In 1867, Roberts became sole proprietor and managing editor. A Scot, Andrew Dunn from Toowoomba, joined the Chronicle in 1885, beginning a long association with the Dunn family. Through war, flood and fire the presses rolled, although, as one edition reports, it was touch and go in the 1893 Brisbane flood: "We must confess that at this hour (3 a.m.) as we are going to press the state of the flood and events just reported completely upset our anticipation of comparative safety."

Circulation growth brought the price down to twopence in 1901 and a penny in 1903.

From 25 April 1947, the title was simplified to Maryborough Chronicle.

After several shifts, Bazaar Street became the Chronicles new home in 1957. A satellite office operated in Hervey Bay.
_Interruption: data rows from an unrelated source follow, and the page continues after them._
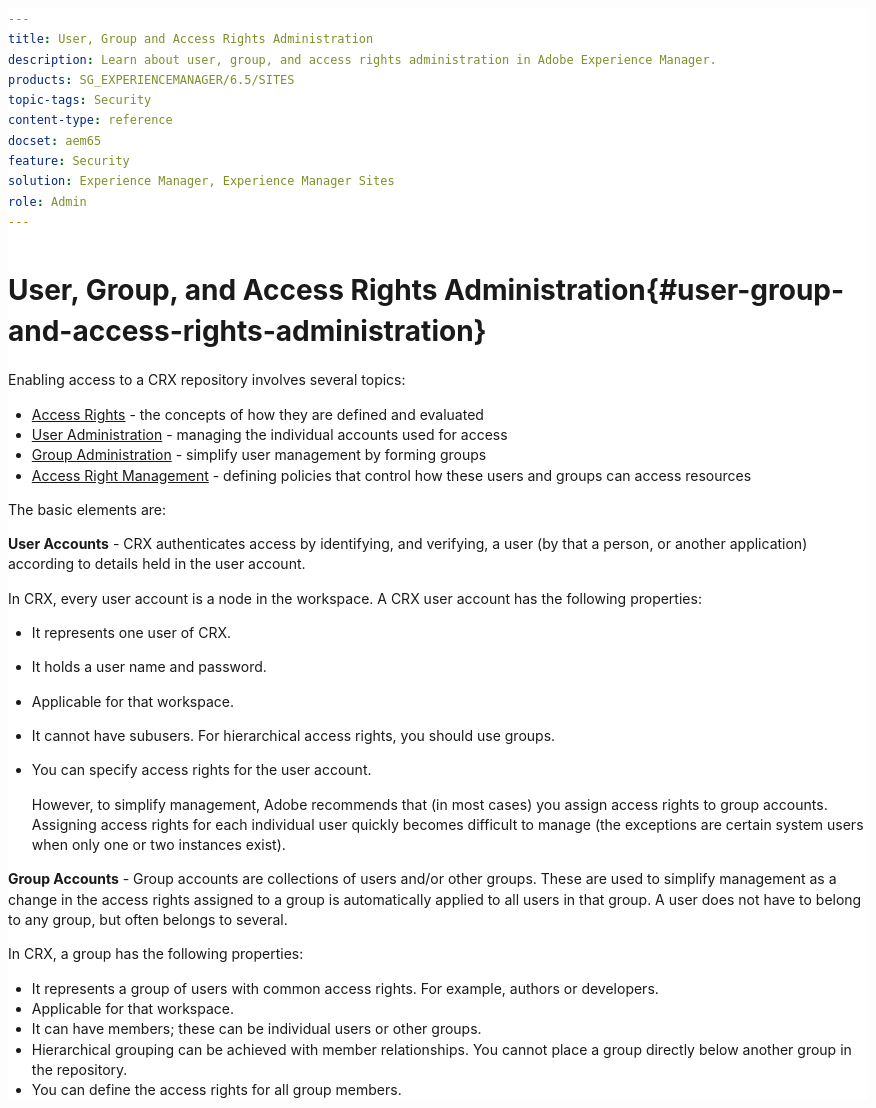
 ```yaml
---
title: User, Group and Access Rights Administration
description: Learn about user, group, and access rights administration in Adobe Experience Manager.
products: SG_EXPERIENCEMANAGER/6.5/SITES
topic-tags: Security
content-type: reference
docset: aem65
feature: Security
solution: Experience Manager, Experience Manager Sites
role: Admin
---
```

# User, Group, and Access Rights Administration{#user-group-and-access-rights-administration}

Enabling access to a CRX repository involves several topics:

* [Access Rights](#how-access-rights-are-evaluated) - the concepts of how they are defined and evaluated
* [User Administration](#user-administration) - managing the individual accounts used for access
* [Group Administration](#group-administration) - simplify user management by forming groups
* [Access Right Management](#access-right-management) - defining policies that control how these users and groups can access resources

The basic elements are:

**User Accounts** - CRX authenticates access by identifying, and verifying, a user (by that a person, or another application) according to details held in the user account.

In CRX, every user account is a node in the workspace. A CRX user account has the following properties:

* It represents one user of CRX.
* It holds a user name and password.
* Applicable for that workspace.
* It cannot have subusers. For hierarchical access rights, you should use groups.

* You can specify access rights for the user account.

  However, to simplify management, Adobe recommends that (in most cases) you assign access rights to group accounts. Assigning access rights for each individual user quickly becomes difficult to manage (the exceptions are certain system users when only one or two instances exist).

**Group Accounts** - Group accounts are collections of users and/or other groups. These are used to simplify management as a change in the access rights assigned to a group is automatically applied to all users in that group. A user does not have to belong to any group, but often belongs to several.

In CRX, a group has the following properties:

* It represents a group of users with common access rights. For example, authors or developers.
* Applicable for that workspace.
* It can have members; these can be individual users or other groups.
* Hierarchical grouping can be achieved with member relationships. You cannot place a group directly below another group in the repository.
* You can define the access rights for all group members.
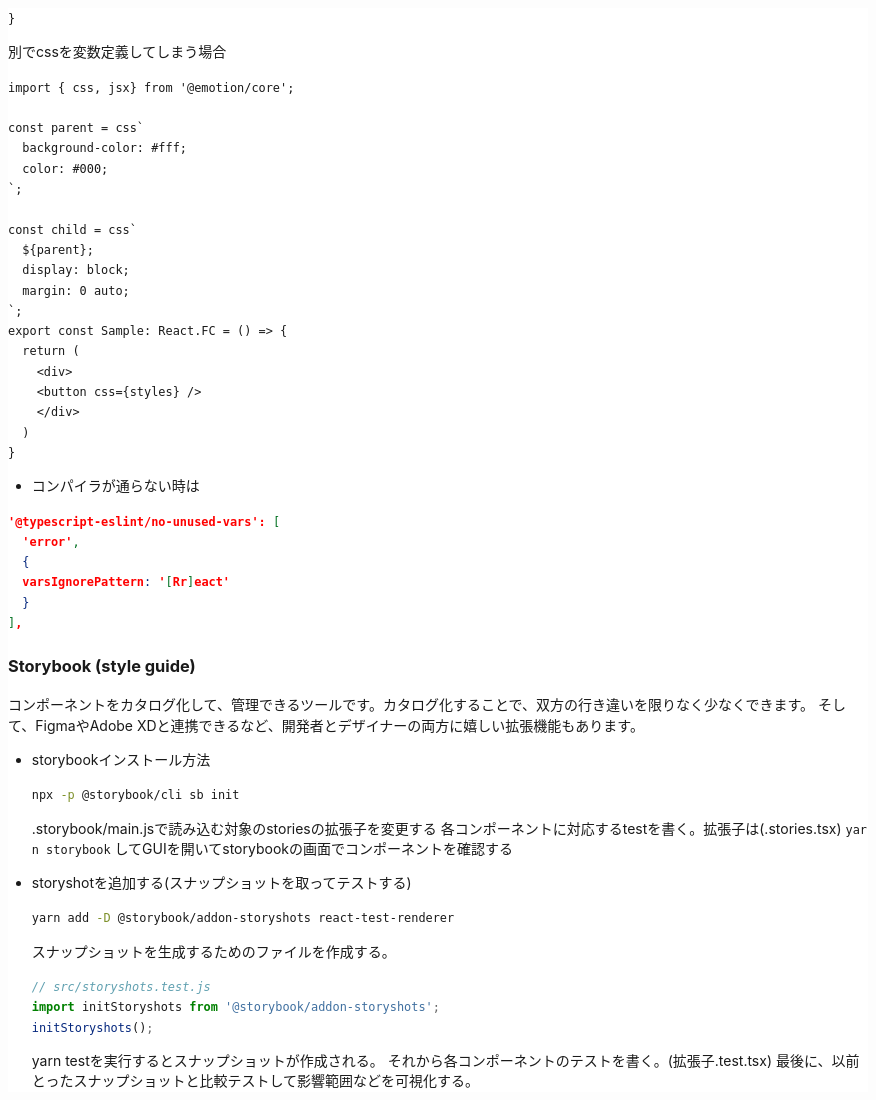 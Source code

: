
   ```tsx
  }
  ```

  別でcssを変数定義してしまう場合
  ```tsx
  import { css, jsx} from '@emotion/core';

  const parent = css`
    background-color: #fff;
    color: #000;
  `;

  const child = css`
    ${parent};
    display: block;
    margin: 0 auto;
  `;
  export const Sample: React.FC = () => {
    return (
      <div>
      <button css={styles} />
      </div>
    )
  }
  ```
  * コンパイラが通らない時は
  ```json
  '@typescript-eslint/no-unused-vars': [
    'error',
    {
    varsIgnorePattern: '[Rr]eact'
    }
  ],
  ```

### Storybook (style guide)
コンポーネントをカタログ化して、管理できるツールです。カタログ化することで、双方の行き違いを限りなく少なくできます。
そして、FigmaやAdobe XDと連携できるなど、開発者とデザイナーの両方に嬉しい拡張機能もあります。

- storybookインストール方法
  ```sh
  npx -p @storybook/cli sb init
  ```
  .storybook/main.jsで読み込む対象のstoriesの拡張子を変更する
  各コンポーネントに対応するtestを書く。拡張子は(.stories.tsx)
  `yarn storybook` してGUIを開いてstorybookの画面でコンポーネントを確認する

- storyshotを追加する(スナップショットを取ってテストする)
  ```sh
  yarn add -D @storybook/addon-storyshots react-test-renderer
  ```
  スナップショットを生成するためのファイルを作成する。
  ```js
  // src/storyshots.test.js
  import initStoryshots from '@storybook/addon-storyshots';
  initStoryshots();
  ```
  yarn testを実行するとスナップショットが作成される。
  それから各コンポーネントのテストを書く。(拡張子.test.tsx)
  最後に、以前とったスナップショットと比較テストして影響範囲などを可視化する。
In 1966 the paper's format changed from broadsheet to tabloid and in 1977 it moved to offset printing.

In 2005, the Chronicle shifted its headquarters From Maryborough to a new Hervey Bay office. In 2020, with the cessation of the print edition, this office was closed.

Along with many other regional Australian newspapers owned by NewsCorp, the newspaper ceased print editions in June 2020 and became an online-only publication.

==Current status==
The Fraser Coast Chronicle website is part of the News Corp Australia's News Regional Media network.

== Digitisation ==
The Maryborough Chronicle has been digitised as part of the Australian Newspapers Digitisation Program of the National Library of Australia for the years 1860 to 1954.